Sometimes I wonder: is it photography I love, or merely light?
Mike
Book o' This Week:
In honor of Black History Month, an eloquent Black voice on the issue of race. Pulitzer-prizewinner Isabel Wilkerson's much-lauded book Caste: The origins of our discontents is a book for our historical moment.
The above link takes you from TOP to Amazon. Here's the book at Amazon Canada. "As an Amazon Associate I earn from qualifying purchases."
Original contents copyright 2021 by Michael C. Johnston and/or the bylined author. All Rights Reserved. Links in this post may be to our affiliates; sales through affiliate links may benefit this site.
(To see all the comments, click on the "Comments" link below.)
Featured Comments from:
Albert Smith: "Re '...As life goes on we sort those things out: the average 60-year-old knows four times as much as the average 20-year-old....' I think many twenty-somethings know technology at a level that smokes me in my mid-60s. I've never streamed anything, never heard a podcast or used 10 percent of the capability of my phone.

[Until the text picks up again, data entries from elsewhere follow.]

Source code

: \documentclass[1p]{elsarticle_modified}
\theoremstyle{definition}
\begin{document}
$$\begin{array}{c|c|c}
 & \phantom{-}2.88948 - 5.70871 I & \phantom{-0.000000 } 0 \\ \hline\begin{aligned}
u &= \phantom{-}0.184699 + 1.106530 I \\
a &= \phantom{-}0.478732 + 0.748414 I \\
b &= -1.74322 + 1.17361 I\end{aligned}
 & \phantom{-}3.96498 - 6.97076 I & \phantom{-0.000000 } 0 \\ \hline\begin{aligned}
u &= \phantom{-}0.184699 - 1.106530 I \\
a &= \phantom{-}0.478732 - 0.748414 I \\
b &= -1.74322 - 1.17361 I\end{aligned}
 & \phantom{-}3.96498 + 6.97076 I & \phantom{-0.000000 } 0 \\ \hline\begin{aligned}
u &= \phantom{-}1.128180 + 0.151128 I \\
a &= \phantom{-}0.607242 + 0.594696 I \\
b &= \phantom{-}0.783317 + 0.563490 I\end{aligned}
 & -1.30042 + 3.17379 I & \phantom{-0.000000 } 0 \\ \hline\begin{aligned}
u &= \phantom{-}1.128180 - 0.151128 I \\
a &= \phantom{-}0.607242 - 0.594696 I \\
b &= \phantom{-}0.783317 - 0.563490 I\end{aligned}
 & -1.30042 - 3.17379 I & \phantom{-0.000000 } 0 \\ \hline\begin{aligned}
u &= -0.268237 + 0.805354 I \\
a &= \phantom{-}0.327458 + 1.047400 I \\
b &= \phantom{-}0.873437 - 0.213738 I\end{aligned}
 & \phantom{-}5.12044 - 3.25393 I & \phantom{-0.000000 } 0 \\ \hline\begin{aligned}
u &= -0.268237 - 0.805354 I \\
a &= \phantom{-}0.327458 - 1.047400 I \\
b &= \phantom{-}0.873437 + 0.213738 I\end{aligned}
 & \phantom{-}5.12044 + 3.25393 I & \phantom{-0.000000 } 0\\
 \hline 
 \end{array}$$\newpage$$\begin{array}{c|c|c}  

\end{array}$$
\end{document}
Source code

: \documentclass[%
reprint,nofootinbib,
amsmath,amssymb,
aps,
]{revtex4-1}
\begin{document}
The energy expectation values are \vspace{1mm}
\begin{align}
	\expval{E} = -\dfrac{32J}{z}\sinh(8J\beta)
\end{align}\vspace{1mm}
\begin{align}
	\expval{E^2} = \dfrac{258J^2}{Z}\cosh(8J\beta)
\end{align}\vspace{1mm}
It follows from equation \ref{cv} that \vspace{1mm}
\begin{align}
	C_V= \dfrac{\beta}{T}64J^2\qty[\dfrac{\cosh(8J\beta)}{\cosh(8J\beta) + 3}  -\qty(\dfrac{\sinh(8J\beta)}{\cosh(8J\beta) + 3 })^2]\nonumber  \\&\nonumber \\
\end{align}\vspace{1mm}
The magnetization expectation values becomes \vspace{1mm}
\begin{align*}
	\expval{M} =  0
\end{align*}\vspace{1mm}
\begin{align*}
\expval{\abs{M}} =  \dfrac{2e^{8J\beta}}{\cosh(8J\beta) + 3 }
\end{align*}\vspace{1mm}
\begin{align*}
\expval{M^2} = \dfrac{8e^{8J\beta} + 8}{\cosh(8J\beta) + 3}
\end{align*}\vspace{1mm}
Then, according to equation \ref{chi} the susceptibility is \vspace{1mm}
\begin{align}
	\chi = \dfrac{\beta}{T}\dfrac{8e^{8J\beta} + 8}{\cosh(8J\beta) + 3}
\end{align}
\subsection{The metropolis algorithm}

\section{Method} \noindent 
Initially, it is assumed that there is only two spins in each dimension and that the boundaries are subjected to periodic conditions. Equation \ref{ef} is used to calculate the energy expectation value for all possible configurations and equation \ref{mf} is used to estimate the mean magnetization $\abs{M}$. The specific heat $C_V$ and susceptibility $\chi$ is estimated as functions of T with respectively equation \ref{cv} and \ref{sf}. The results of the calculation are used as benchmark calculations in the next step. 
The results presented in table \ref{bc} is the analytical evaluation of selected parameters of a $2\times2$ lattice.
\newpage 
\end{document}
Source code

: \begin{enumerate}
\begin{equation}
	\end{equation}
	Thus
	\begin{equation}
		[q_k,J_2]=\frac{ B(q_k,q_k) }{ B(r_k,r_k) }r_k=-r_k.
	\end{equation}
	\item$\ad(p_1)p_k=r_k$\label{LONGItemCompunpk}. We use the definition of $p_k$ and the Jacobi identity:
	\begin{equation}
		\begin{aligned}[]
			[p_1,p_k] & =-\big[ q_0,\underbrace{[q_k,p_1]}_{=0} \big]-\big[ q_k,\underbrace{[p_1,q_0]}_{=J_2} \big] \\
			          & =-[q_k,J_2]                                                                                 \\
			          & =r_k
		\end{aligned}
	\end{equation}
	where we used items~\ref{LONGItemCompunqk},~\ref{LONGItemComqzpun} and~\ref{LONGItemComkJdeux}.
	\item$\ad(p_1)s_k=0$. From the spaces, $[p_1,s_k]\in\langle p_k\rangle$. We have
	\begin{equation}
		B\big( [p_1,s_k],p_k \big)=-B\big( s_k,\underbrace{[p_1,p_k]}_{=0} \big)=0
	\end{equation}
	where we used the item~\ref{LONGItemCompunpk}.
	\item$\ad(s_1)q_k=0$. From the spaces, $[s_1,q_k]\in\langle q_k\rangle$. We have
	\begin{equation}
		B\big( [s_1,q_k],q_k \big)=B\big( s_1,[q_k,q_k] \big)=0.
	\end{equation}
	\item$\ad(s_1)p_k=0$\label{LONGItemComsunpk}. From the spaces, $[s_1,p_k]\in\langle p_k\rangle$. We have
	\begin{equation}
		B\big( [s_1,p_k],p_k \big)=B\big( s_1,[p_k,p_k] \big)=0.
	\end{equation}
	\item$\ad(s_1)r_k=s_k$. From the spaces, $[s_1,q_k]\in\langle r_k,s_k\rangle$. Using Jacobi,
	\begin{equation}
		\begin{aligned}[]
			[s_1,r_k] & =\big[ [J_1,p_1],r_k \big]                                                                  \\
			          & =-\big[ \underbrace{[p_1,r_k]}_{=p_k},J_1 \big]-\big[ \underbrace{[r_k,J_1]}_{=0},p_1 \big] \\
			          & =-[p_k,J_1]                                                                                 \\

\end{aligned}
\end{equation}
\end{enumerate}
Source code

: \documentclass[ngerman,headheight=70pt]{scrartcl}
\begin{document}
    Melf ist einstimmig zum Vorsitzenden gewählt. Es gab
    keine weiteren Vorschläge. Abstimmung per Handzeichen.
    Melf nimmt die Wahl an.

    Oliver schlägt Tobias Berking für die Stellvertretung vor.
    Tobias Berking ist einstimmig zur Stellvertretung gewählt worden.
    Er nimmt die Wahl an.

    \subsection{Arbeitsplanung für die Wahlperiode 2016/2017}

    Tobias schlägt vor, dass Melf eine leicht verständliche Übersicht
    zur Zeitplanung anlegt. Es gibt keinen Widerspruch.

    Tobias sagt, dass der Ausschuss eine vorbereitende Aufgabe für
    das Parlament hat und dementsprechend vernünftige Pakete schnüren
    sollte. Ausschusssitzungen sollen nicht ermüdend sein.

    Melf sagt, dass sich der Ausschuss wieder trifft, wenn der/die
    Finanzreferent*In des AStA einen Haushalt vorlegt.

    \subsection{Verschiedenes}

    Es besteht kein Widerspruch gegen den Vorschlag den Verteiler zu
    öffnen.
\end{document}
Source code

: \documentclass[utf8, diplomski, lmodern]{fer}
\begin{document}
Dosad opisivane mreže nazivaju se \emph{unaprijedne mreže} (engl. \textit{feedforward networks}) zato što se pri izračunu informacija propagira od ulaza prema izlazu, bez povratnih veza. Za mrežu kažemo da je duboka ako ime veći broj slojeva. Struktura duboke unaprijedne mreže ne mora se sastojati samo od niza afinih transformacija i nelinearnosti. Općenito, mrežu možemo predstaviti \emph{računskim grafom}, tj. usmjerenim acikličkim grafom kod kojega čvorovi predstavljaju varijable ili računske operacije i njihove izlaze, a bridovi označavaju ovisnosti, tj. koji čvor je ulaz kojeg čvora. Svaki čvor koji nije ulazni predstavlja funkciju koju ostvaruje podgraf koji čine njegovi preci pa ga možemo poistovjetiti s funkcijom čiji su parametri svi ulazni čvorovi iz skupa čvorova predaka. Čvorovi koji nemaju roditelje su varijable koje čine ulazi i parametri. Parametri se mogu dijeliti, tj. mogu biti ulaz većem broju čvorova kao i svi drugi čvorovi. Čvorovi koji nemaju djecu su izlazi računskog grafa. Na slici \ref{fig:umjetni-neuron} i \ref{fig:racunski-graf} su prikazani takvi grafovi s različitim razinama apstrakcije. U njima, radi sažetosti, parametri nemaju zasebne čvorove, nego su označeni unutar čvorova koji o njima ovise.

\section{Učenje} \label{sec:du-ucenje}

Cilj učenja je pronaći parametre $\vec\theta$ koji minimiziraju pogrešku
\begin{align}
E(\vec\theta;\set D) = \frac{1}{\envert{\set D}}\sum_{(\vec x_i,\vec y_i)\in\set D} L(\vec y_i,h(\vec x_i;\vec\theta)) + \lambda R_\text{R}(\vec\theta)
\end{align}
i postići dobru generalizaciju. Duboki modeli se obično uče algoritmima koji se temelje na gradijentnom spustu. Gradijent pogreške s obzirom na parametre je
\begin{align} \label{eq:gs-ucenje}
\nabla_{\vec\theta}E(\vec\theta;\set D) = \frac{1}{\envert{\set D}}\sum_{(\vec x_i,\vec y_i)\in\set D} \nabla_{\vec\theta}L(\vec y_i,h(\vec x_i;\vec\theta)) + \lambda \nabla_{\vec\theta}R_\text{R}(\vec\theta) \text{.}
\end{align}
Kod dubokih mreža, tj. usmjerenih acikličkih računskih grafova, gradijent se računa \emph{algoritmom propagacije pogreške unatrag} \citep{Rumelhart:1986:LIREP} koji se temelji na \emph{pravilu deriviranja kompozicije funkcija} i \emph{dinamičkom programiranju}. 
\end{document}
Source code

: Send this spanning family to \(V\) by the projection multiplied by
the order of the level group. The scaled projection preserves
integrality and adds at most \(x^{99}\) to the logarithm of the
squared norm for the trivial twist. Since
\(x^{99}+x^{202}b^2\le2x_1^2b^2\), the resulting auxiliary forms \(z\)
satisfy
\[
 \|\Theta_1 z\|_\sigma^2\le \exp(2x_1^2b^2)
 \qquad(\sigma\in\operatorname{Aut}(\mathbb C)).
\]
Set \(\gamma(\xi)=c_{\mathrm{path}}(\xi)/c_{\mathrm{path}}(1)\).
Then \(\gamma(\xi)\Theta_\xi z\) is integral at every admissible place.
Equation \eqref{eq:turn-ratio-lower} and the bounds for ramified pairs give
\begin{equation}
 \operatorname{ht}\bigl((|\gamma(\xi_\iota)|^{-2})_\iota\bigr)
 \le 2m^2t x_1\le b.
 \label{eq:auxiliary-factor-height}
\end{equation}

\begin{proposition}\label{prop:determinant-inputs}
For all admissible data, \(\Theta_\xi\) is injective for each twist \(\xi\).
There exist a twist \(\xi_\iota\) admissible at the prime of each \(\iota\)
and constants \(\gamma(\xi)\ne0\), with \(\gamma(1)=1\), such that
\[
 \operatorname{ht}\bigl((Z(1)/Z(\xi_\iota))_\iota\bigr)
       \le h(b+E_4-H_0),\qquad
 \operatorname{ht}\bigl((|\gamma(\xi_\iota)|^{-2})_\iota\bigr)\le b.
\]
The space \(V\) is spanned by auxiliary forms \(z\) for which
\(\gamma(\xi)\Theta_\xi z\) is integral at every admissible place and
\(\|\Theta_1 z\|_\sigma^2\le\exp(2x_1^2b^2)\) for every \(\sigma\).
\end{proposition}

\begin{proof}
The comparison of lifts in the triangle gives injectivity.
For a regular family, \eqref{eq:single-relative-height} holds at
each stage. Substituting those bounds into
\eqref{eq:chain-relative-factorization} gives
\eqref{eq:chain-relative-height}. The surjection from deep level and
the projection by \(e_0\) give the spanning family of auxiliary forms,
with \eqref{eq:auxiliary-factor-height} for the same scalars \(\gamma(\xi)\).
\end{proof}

"You are correct, though, if we are talking about the natural world. While in the military, I was a mid-level leader of a group that deployed to the Saudi desert for the first Gulf War. We arrived in total darkness after 20 hours on a plane. After a few hours, the sun started to crest the horizon, so I said, 'well, that's the East.' One of the young teenaged troops ask how I could know that, to which I replied, 'the sun comes up in the East.' He looked at me like I was crazy saying, 'only in the States, not in other countries!' That kid could no doubt do anything on a computer, but he didn't know the earth rotates in one direction."
Mike replies: Perfect example of what I was talking about. And funny, too! Thanks, Albert.
RubyT: "I have similar reactions to light. We recently moved from Tennessee to Colorado partly because Tennessee is so cloudy and the older I get the more I miss the sunshine of growing up in the west (but Austin, where I grew up, is just too hot).
"As a child I always loved looking at pictures of jewelry and gems. I was in my forties before I put together that jewelry and photography are both really about appreciating the interaction of light and objects."
Mike replies: You would get on well with my brother Dr. Charlie. He taught himself to facet gemstones when he was 14, and has been an amateur gemologist all his life. He talked his way into spending half his senior year in high school working at the Gemology Department at the Smithsonian. He trained himself to be a pretty fair gem photographer, too.
Cary Talbot: "Honestly, I don't know how you can love photography and not love light. Seeing some awesome light hitting a subject or scene is what makes me want to get a camera out and know how to capture that moment so it can be relived and shared. It's always all about the light for me. Even the most incredible vista is simply meh in flat, uninteresting light."
Douglas Orr: "Back in August 2017, I wrote this about light: As a photographer, I have always appreciated good light. But exposure to a copious amount of light is also soothing to the soul. When we are outdoors, communing with our natural surroundings, I am not certain that out of all the ways our senses are being stimulated, that we fully understand how important exposure to sunlight is to our joyful mood. I have been more keenly made aware of this effect after the addition of a sunroom to our homestead. Our new glass-walled room overlooks a treed lot, a northern sky, and the adjacent deck is populated with four bird feeders and potted plants. Spending time daily in this sunlit room allows for me to more acutely observe the dancing nuances of nature's subtle light progressions, the wildlife activity, and seems to elevate my spirit."